ArchDaily: Dragomir Winery Estate / Todor Obreshkov + ZOOM studio
- BRESTNIK, BULGARIA
- Architects: Todor Obreshkov, ZOOM studio
- Area: 2824 m²
- Year: 2020
- Photographs: Minko Minev, Viktoria Stancheva
- Lead Architects: Todor Obreshkov, Plamen Todorov, Theodora Alexieva
- Interior Design:Martin Vandov
- Structural Engineer:Anastas Kolev , Angel Dimitrov
- Hvac Engineer:Peter Slavov
- Electrical Engineer:Bojan Grozdanov
- Hydraulic Engineer:Albena Kaneva
- Landscape Architect:Mirela Dimitrova-Douillard
- Project Management:Gergana Tabakova
- Client:Dragomir Winery Estate, Natalia Gadzheva and Konstantin Stoev
- Site Development:Arseni Botusharov
Text description provided by the architects. The winery and the designed landscape naturally merge with the existing terrain. The building faces the beautiful mountains on the South and a view of Plovdiv city to the North. It is an attractive accent – a symbol of the village and the whole area. The winery creates new jobs and attracts many visitors. It is of essential importance for the village revival.
It is located in the village of Brestnik, on the road to the medieval Kuklenski Monastery. The zone around the winery had been for small, agricultural industries, surrounded by vineyards. To a large extent, the area appearance is preserved up today, although some parts have become now residential neighbourhoods. The property also houses an old wine cellar from the 1930s with parts later added until the early 1970s. It became clear that the old winery could not meet modern requirements for winemaking. The new winery had to be much smaller, suitable for the production of boutique wines. The construction of the new winery openly shows the entire technological process. The building is situated at the highest point of the plot. A future development foresees construction of an enoteca in the preserved basement of the old cellar, as well as sports facilities and 16 houses located in a park.

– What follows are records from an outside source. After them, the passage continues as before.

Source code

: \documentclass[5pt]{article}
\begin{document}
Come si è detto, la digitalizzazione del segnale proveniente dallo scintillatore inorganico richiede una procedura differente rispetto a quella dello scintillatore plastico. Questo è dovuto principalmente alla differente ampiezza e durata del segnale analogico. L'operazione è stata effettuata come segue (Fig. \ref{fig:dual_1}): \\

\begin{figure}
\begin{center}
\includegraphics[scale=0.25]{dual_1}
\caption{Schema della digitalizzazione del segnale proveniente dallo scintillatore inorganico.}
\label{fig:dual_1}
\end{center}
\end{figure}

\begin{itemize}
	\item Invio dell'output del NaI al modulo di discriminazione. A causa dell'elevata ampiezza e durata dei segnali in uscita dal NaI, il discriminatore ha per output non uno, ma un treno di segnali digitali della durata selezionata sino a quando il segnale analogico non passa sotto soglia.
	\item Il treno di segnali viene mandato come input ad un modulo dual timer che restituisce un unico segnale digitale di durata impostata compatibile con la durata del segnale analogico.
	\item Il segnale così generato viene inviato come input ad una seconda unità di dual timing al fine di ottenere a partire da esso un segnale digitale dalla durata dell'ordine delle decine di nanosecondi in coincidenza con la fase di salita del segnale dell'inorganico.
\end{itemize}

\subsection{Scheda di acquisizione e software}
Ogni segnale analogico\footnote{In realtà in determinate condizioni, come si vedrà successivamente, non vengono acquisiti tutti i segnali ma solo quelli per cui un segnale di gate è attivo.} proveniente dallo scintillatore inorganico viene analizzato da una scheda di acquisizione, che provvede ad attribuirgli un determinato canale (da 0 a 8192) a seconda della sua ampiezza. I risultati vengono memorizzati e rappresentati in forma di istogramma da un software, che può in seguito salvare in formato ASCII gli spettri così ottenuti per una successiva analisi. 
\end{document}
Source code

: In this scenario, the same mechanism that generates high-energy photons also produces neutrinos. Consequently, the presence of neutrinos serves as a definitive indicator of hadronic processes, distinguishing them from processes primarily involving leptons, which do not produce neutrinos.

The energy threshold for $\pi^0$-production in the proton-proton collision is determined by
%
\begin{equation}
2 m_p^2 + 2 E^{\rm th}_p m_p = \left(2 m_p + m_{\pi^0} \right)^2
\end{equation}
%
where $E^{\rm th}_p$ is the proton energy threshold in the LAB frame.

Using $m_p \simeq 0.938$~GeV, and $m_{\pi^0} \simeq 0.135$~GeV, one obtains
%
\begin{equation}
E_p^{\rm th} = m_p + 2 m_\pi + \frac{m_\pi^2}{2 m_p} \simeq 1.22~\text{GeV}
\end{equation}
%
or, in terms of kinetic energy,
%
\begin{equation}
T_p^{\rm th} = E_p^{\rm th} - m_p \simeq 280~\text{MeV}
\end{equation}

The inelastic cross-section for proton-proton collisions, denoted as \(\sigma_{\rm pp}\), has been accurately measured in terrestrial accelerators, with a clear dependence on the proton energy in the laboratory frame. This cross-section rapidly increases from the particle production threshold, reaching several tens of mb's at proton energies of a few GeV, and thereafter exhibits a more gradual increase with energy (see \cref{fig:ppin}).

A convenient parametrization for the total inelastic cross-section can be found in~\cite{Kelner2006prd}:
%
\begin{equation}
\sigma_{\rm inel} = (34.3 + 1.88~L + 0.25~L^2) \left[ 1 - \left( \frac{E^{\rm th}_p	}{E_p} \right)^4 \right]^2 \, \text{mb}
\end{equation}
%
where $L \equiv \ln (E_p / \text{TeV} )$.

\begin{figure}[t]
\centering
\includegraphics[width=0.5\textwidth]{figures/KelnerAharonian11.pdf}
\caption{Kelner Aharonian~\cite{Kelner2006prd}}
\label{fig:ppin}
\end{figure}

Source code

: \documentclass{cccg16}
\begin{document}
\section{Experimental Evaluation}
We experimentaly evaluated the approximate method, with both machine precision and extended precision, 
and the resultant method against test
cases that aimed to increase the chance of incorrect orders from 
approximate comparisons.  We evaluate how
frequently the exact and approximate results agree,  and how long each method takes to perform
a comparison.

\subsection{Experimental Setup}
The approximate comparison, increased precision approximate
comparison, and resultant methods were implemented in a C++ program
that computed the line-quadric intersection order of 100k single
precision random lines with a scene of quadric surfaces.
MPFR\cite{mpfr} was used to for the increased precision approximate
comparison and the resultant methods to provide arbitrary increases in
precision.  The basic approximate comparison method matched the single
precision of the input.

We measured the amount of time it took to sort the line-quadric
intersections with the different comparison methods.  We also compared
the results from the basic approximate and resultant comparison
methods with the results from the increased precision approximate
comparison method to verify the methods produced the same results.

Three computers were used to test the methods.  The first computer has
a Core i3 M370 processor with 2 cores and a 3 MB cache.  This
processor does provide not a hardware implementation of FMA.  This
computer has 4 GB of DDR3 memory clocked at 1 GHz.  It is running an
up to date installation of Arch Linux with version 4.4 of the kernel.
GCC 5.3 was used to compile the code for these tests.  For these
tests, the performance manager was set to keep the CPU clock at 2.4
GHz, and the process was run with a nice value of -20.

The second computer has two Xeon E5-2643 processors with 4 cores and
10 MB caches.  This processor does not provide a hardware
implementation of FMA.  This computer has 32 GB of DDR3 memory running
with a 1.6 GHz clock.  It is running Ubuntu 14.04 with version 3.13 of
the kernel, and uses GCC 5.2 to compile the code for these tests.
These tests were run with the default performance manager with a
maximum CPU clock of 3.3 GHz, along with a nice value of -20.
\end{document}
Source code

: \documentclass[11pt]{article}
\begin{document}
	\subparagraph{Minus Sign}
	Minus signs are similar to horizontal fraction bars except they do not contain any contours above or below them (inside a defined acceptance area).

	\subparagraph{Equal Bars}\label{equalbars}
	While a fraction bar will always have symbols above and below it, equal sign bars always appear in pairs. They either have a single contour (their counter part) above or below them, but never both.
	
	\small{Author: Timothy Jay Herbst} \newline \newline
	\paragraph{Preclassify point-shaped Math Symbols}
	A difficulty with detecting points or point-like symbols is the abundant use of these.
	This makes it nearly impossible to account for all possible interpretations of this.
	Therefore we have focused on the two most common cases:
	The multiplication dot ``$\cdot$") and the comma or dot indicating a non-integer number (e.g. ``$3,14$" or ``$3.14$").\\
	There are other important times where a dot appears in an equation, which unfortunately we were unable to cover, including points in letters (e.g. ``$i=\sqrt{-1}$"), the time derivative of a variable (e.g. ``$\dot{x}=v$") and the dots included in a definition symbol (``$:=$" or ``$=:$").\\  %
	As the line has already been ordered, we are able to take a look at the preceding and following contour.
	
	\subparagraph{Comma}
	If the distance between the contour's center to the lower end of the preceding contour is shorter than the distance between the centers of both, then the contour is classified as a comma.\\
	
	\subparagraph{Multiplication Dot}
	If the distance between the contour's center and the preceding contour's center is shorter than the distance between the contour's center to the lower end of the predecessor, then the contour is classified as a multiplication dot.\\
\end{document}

Most of the winery built-up area is on underground and semi-underground levels. Levels difference in height is used as a technological advantage and allows a gravitation wine process. Satisfying wine production aims was not the only target. Visitors’ impressions were also essential for the design as different types of events happen – wine tastings, parties, festivities, presentations. From the outer entrance gallery, visitors are immersed in the specific atmosphere of a wine cellar. Along the walk, the guest could closely observe from above the production process through the large glass galleries.
The fermentation hall whit its stainless steel tanks and the barrel cellar are spacious large and high rooms. The office of the oenologists looks over the fermentation hall and helps the supervision. The tasting room bends over both the entrance gallery and the shop. It has a view over the barrels and the fermentation hall indoors and outwards to Plovdiv Seven Hills in the far distance. The city of Plovdiv was the European Capital of Culture of 2019.
The two levels volume of the winery follows the main geographical directions. Viewed from north to south, the elongated northern facade is projected under the silhouette of the mountain hills. Much of the external walls are revetted with dark basalt stone, which emphasizes the volumes of beton brut. The construction of the building is reinforced concrete. The fermentation hall is 16.80 m wide and 7.10 m high. The floors are washed often therefore they are mostly made of high-quality polished concrete, easy to maintain. The walls in technological rooms are raw concrete enhance the modern industrial look of the building. Wooden panelling is used in the tasting room, and in the offices. Large glazing closes the galleries to the voids.